Descartes nos diría que sí, pues así como la razón le permitía inferir que debajo de los paraguas y los pilotos que él veía por la ventana en las calles de París había personas, también nos permite a nosotros saber que detrás de los boletos, de algún dedo que asoma de vez en cuando o de la voz, esa impersonal voz que a veces se escucha, hay personas. Pero se cuenta en los parajes lindantes a esas estaciones que hay quien ha aportado pruebas de que nadie vio nunca entrar y salir a persona alguna de las casillas de las boleterías.

Las otras posibilidades son:

1) Que se trate de un dispositivo mecánico provisto de un micrófono que capte la voz del viajante, un cerebro electrónico que decodifique los datos y ordene imprimir el ticket correspondiente, y un sistema robótico que articule el par de manos que se encarga del expendio del boleto, de tomar el dinero en concepto del pago y de la entrega del vuelto (previo cálculo de la diferencia, que el mentado cerebro ejecuta con los datos aportados por un lector óptico o escáner).

2) Que haya simplemente un par de manos, solamente un par de manos, con la capacidad suficiente para realizar las tareas correspondientes, las cuales no son, por cierto, un alarde de dificultad. Para sostener esta hipótesis, nadie ha proporcionado una solución ante el surgimiento de voces.

3) Que quien se encarga de los mencionados oficios sea, sin más vueltas, un fantasma. O varios. Conocida es la habilidad de los espectros para engañar a los sentidos humanos con el método de manifestarse en pequeñas dosis. Incluso hay quienes creyeron identificar en la estación Zeballos al alma de don Rogelio, viejo vecino de la zona que ejerció la función de la boletería hasta el día que se murió, poco tiempo antes de la privatización y de que la ventanilla fuera abominablemente sepultada.
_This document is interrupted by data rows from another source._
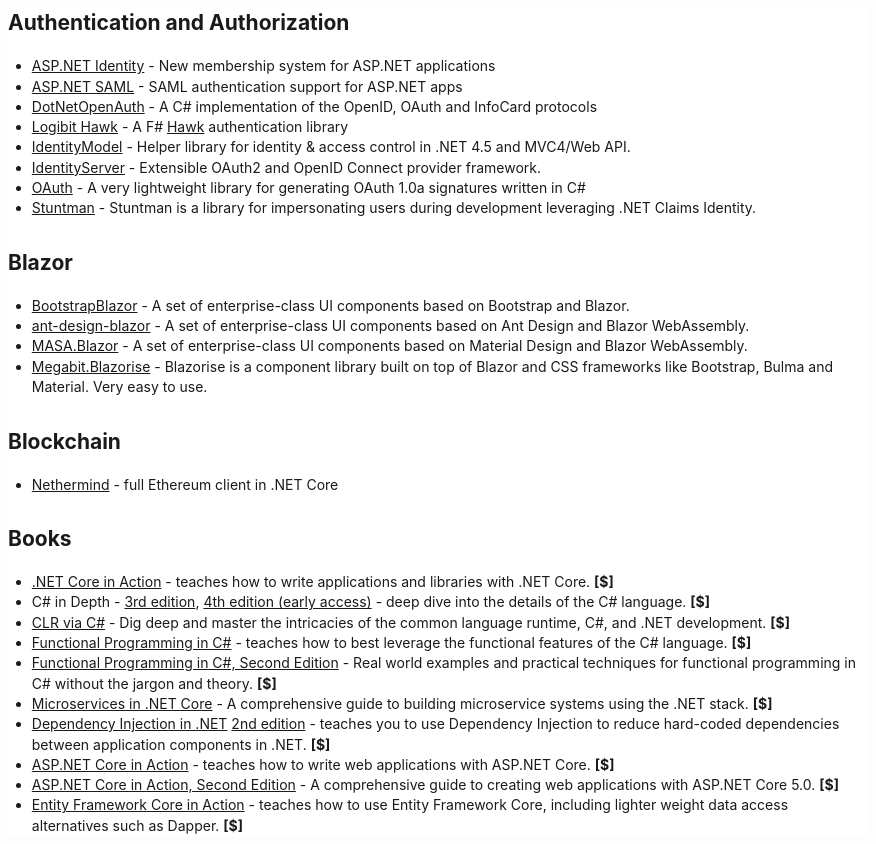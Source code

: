 ## Authentication and Authorization

* [ASP.NET Identity](https://github.com/aspnet/Identity/) - New membership system for ASP.NET applications
* [ASP.NET SAML](https://github.com/jitbit/AspNetSaml) - SAML authentication support for ASP.NET apps
* [DotNetOpenAuth](https://github.com/DotNetOpenAuth/DotNetOpenAuth) - A C# implementation of the OpenID, OAuth and InfoCard protocols
* [Logibit Hawk](https://github.com/logibit/logibit.hawk/) - A F# [Hawk](https://github.com/outmoded/hawk) authentication library
* [IdentityModel](https://github.com/IdentityModel) - Helper library for identity & access control in .NET 4.5 and MVC4/Web API.
* [IdentityServer](https://github.com/IdentityServer) - Extensible OAuth2 and OpenID Connect provider framework.
* [OAuth](https://github.com/danielcrenna/vault/tree/master/oauth) - A very lightweight library for generating OAuth 1.0a signatures written in C#
* [Stuntman](https://rimdev.io/stuntman/) - Stuntman is a library for impersonating users during development leveraging .NET Claims Identity.

## Blazor

* [BootstrapBlazor](https://github.com/dotnetcore/BootstrapBlazor) - A set of enterprise-class UI components based on Bootstrap and Blazor.
* [ant-design-blazor](https://github.com/ant-design-blazor/ant-design-blazor) - A set of enterprise-class UI components based on Ant Design and Blazor WebAssembly.
* [MASA.Blazor](https://github.com/BlazorComponent/MASA.Blazor) - A set of enterprise-class UI components based on Material Design and Blazor WebAssembly.
* [Megabit.Blazorise](https://github.com/Megabit/Blazorise) - Blazorise is a component library built on top of Blazor and CSS frameworks like Bootstrap, Bulma and Material. Very easy to use.

## Blockchain

* [Nethermind](https://github.com/NethermindEth/nethermind) - full Ethereum client in .NET Core

## Books

* [.NET Core in Action](https://www.manning.com/books/dotnet-core-in-action) - teaches how to write applications and libraries with .NET Core. **[$]**
* C# in Depth - [3rd edition](https://www.manning.com/books/c-sharp-in-depth-third-edition), [4th edition (early access)](https://www.manning.com/books/c-sharp-in-depth-fourth-edition) - deep dive into the details of the C# language. **[$]**
* [CLR via C#](https://www.microsoftpressstore.com/store/clr-via-c-sharp-9780735667457) - Dig deep and master the intricacies of the common language runtime, C#, and .NET development. **[$]**
* [Functional Programming in C#](https://www.manning.com/books/functional-programming-in-c-sharp) - teaches how to best leverage the functional features of the C# language. **[$]**
* [Functional Programming in C#, Second Edition](https://www.manning.com/books/functional-programming-in-c-sharp-second-edition) - Real world examples and practical techniques for functional programming in C# without the jargon and theory. **[$]**
* [Microservices in .NET Core](https://www.manning.com/books/microservices-in-net-core-second-edition) - A comprehensive guide to building microservice systems using the .NET stack. **[$]**
* [Dependency Injection in .NET](https://www.manning.com/books/dependency-injection-principles-practices-patterns) [2nd edition](https://www.manning.com/books/dependency-injection-principles-practices-patterns) - teaches you to use Dependency Injection to reduce hard-coded dependencies between application components in .NET. **[$]**
* [ASP.NET Core in Action](https://www.manning.com/books/asp-net-core-in-action) - teaches how to write web applications with ASP.NET Core. **[$]**
* [ASP.NET Core in Action, Second Edition](https://www.manning.com/books/asp-net-core-in-action-second-edition) - A comprehensive guide to creating web applications with ASP.NET Core 5.0. **[$]**
* [Entity Framework Core in Action](https://www.manning.com/books/entity-framework-core-in-action) - teaches how to use Entity Framework Core, including lighter weight data access alternatives such as Dapper. **[$]**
No hay, por el momento, mayores pistas para determinar el grado de probabilidad de cada una. Admito no haberme atrevido nunca a permanecer en la estación hasta que las ventanillas se cerraran, tapiadas por persianas metálicas.

Pero hay una posibilidad aun más atroz.

Quizás sea el futuro de todas las ventanillas de boleterías verse cubiertas de vidrios espejados, tal vez éstos alcancen luego todas las ventanillas de oficinas públicas y de bancos y de correos y más tarde la atención al público toda. Quizás el mundo se transforme en una gigantesca cámara Gessell, un pascaliano y perfecto panóptico cuyo centro esté en todas partes y cuya circunferencia en ninguna, un auténtico Gran Hermano con miles de seres subordinados que nos observarán desde detrás de los espejos. Quizás en el futuro las paredes, literalmente, oigan, y las cámaras ocultas no dejen rincón sin invadir, y no podamos vivir ninguna situación por fuera de lo normal sin pensar que estamos siendo víctimas de un sketch planificado por otros.

Pero aun si supiésemos que es ése nuestro destino ineluctable, no debiéramos desanimarnos. Porque -como me mostró hace tiempo un ilusionista amigo- inclusive en el caso más extremo, en el que un individuo es engañado por todos los demás, como en la película The Truman Show, es ese individuo el que vive su vida libremente y todos los demás los que subordinan su existencia a ese sujeto. ¿Alguien querrá discutir el adverbio “libremente” que utilicé en la oración anterior? Que arroje la primera piedra.

Mientras tanto, continuaremos sintiendo incertidumbre y angustia, adrenalina y soledad cada vez que pidamos el boleto en algunas estaciones.

Dios nos libre de estar nunca detrás de un vidrio espejado.